The words we sing make up the angels’ fifth and final section, sung directly before Gerontius passes towards the moment of his judgement within “the veiled presence of our God”. In one sense, the angels’ words are a response to the “sour and uncouth” dissonant voices of demons Gerontius has previously encountered and who mocked those “low-born clods” of the human race that have aspired “to become gods by a new-birth, And an extra grace”. It is a cynical point of view, devoid of hope. As Erik Routley puts it:
“It is far easier to believe that matter is eternally under condemnation and that it’s the whole duty of man to leave the material world as far behind him as he can.” *
In response to that attitude, the angels (or ourselves, when we are singing this hymn), assert that God-in-Jesus (the “second Adam”) has remade human existence as a fundamentally good thing:
O loving wisdom of our God!
When all was sin and shame
A second Adam to the fight
And to the rescue came.
Erik Routley puts it this way: the story of Adam in Genesis is true in the sense that describes with astute accuracy typical human behaviour. “I know that this is right and that is wrong; I resent the limitation on my freedom imposed on me by any suggestion that I ought to do right; acting on impulse to do wrong, I blame the nearest person for the consequences [as Adam blames Eve]…
“What Christ did, and its effects on us, is indeed a benefit that a man can hardly bear to receive. At every point where flesh and blood went wrong in Adam, and ever goes wrong in anybody, Jesus went right, and went right by honest, willing, free decision.”
This is a hymn that places God’s incarnation (“God’s presence and his very self”) above every other divine gift. God’s willingness not only to understand our existence but also to show us how to live it is, Newman says, generous love that deserves only our praise.
What is the “double agony”?
Verses 5 and 6 of this hymn are best understood when taken together. Verse 5, lines 1-2, refer to God present in Jesus, overcoming evil by his cross and resurrection (1 Corinthians 15: 54, 57). The “double agony” might refer (as it appears to in verse 6) to Jesus’ private agony in the Garden of Gethsemane, and his public torture and crucifixion. Within the context of Newman’s original poem, it refers to something else: as Erik Routley puts it, it is the “compound struggle” of death, involving physical dissolution, “repulsive in itself”, but also the “keen regret for the physical that must be surrendered”.
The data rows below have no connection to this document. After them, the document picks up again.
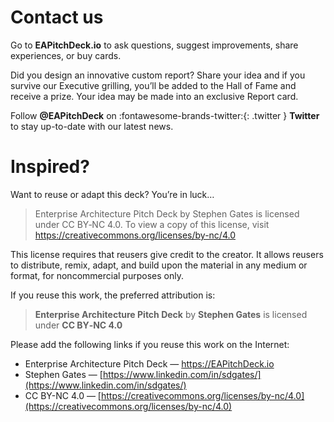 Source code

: # Contact us

Go to **EAPitchDeck.io** to ask questions, suggest improvements, share experiences, or buy cards.

Did you design an innovative custom report? Share your idea and if you survive our Executive grilling, you’ll be added to the Hall of Fame and receive a prize. Your idea may be made into an exclusive Report card. 

Follow **@EAPitchDeck** on :fontawesome-brands-twitter:{: .twitter } **Twitter** to stay up-to-date with our latest news.

# Inspired? 

Want to reuse or adapt this deck? You’re in luck… 

> Enterprise Architecture Pitch Deck by Stephen Gates is licensed under CC BY‑NC 4.0. To view a copy of this license, visit https://creativecommons.org/licenses/by-nc/4.0

This license requires that reusers give credit to the creator. It allows reusers to distribute, remix, adapt, and build upon the material in any medium or format, for noncommercial purposes only.

If you reuse this work, the preferred attribution is:

> **Enterprise Architecture Pitch Deck** by **Stephen Gates** is licensed under **CC BY‑NC 4.0**

Please add the following links if you reuse this work on the Internet: 

- Enterprise Architecture Pitch Deck — https://EAPitchDeck.io
- Stephen Gates — [https://www.linkedin.com/in/sdgates/](https://www.linkedin.com/in/sdgates/) 
- CC BY-NC 4.0 — [https://creativecommons.org/licenses/by-nc/4.0](https://creativecommons.org/licenses/by-nc/4.0)
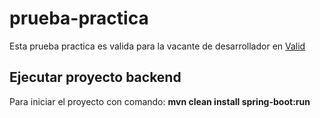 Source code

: # prueba-practica
Esta prueba practica es valida para la vacante de desarrollador en [Valid](www.valid.com)

## Ejecutar proyecto backend
Para iniciar el proyecto con comando: **mvn clean install spring-boot:run**
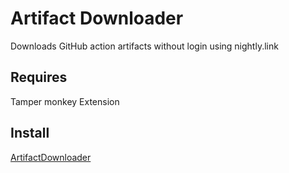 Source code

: # Artifact Downloader
Downloads GitHub action artifacts without login using nightly.link

## Requires

Tamper monkey Extension

## Install

[ArtifactDownloader](https://github.com/rushiranpise/ArtifactDownloader/raw/main/ArtifactDownloader.user.js) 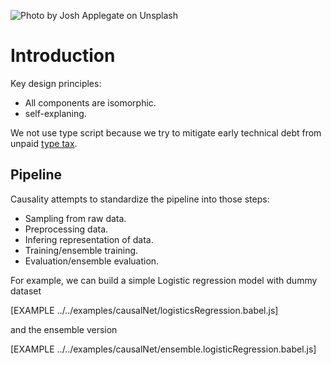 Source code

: ![Photo by Josh Applegate on Unsplash](./asset/josh-applegate-1479284-unsplash.jpg)

# Introduction

Key design principles:
- All components are isomorphic.
- self-explaning. 

We not use type script because we try to mitigate early technical debt from unpaid [type tax](https://medium.com/javascript-scene/the-typescript-tax-132ff4cb175b). 



## Pipeline
Causality attempts to standardize the pipeline into those steps:
- Sampling from raw data.
- Preprocessing data.
- Infering representation of data.
- Training/ensemble training.
- Evaluation/ensemble evaluation.

For example, we can build a simple Logistic regression model with dummy dataset

[EXAMPLE ../../examples/causalNet/logisticsRegression.babel.js]

and the ensemble version

[EXAMPLE ../../examples/causalNet/ensemble.logisticRegression.babel.js]
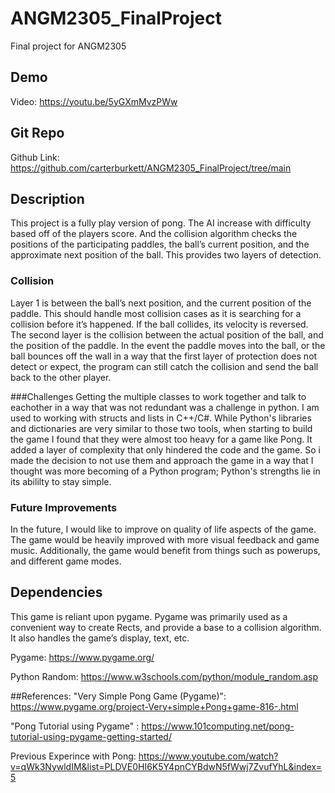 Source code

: # ANGM2305_FinalProject
Final project for ANGM2305

## Demo
Video: <https://youtu.be/5yGXmMvzPWw>


## Git Repo
Github Link: <https://github.com/carterburkett/ANGM2305_FinalProject/tree/main>


## Description
This project is a fully play version of pong. The AI increase with difficulty based off of the players score. And the collision algorithm checks the positions of the participating paddles, the ball’s current position, and the approximate next position of the ball. This provides two layers of detection.

### Collision
Layer 1 is between the ball’s next position, and the current position of the paddle. This should handle most collision cases as it is searching for a collision before it’s happened. If the ball collides, its velocity is reversed. The second layer is the collision between the actual position of the ball, and the position of the paddle. In the event the paddle moves into the ball, or the ball bounces off the wall in a way that the first layer of protection does not detect or expect, the program can still catch the collision and send the ball back to the other player.


###Challenges
Getting the multiple classes to work together and talk to eachother in a way that was not redundant was a challenge in python. I am used to working with structs and lists in C++/C#. While Python's libraries and dictionaries are very similar to those two tools, when starting to build the game I found that they were almost too heavy for a game like Pong. It added a layer of complexity that only hindered the code and the game. So i made the decision to not use them and approach the game in a way that I thought was more becoming of a Python program; Python's strengths lie in its abililty to stay simple.


### Future Improvements
In the future, I would like to improve on quality of life aspects of the game. The game would be heavily improved with more visual feedback and game music. Additionally, the game would benefit from things such as powerups, and different game modes. 


## Dependencies
This game is reliant upon pygame. Pygame was primarily used as a convenient way to create Rects, and provide a base to a collision algorithm. It also handles the game’s display, text, etc. 

Pygame: <https://www.pygame.org/>

Python Random: <https://www.w3schools.com/python/module_random.asp>

##References:
"Very Simple Pong Game (Pygame)": <https://www.pygame.org/project-Very+simple+Pong+game-816-.html>

"Pong Tutorial using Pygame" : <https://www.101computing.net/pong-tutorial-using-pygame-getting-started/>

Previous Experince with Pong: <https://www.youtube.com/watch?v=qWk3NywldIM&list=PLDVE0HI6K5Y4pnCYBdwN5fWwj7ZvufYhL&index=5>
Arguably, the adaption of verse 5 with inclusive language (by compilers of Hymns for Today’s Church, 1982), though certainly less poetic than Newman’s original, makes the meaning more quickly accessible for modern singers than the original, in which the word “man” stands for humankind as well as for Jesus. So, in the adapted version, “He, who smote / In man for man the foe, / The double agony in man / For man should undergo” becomes “he, who came / as man to smite the foe, / the double agony for us / as man should undergo.”
* The comments here by Erik Routley are drawn mainly from his essay on this hymn included (under the chapter heading “Death”) in his Hymns and the Faith (1955: John Murray, London) pp.282-92, still available second-hand.
The tune, “Gerontius”
Of John Dykes’ tune, Erik Routley wrote that the words “Praise to the holiest in the height” had never been set better, and probably never would be. Edward Elgar’s setting (which he referred to as the “Blaze”) was, of course, for entirely different purposes, as part of a choral work conceived on an epic scale.
John Dykes, an Anglican clergyman and amateur musician (1823 – 1876), composed some of the most familiar hymn tunes still sung today, including “Melita” (Eternal Father, strong to save, StF 517); “Nicaea” (Holy ,holy, holy, Lord God almighty, StF 11); “Dominus Regit Me”, (The King of Love my shepherd is, StF 479); and “Wir Pflügen” (We plough the fields, and scatter, StF 130).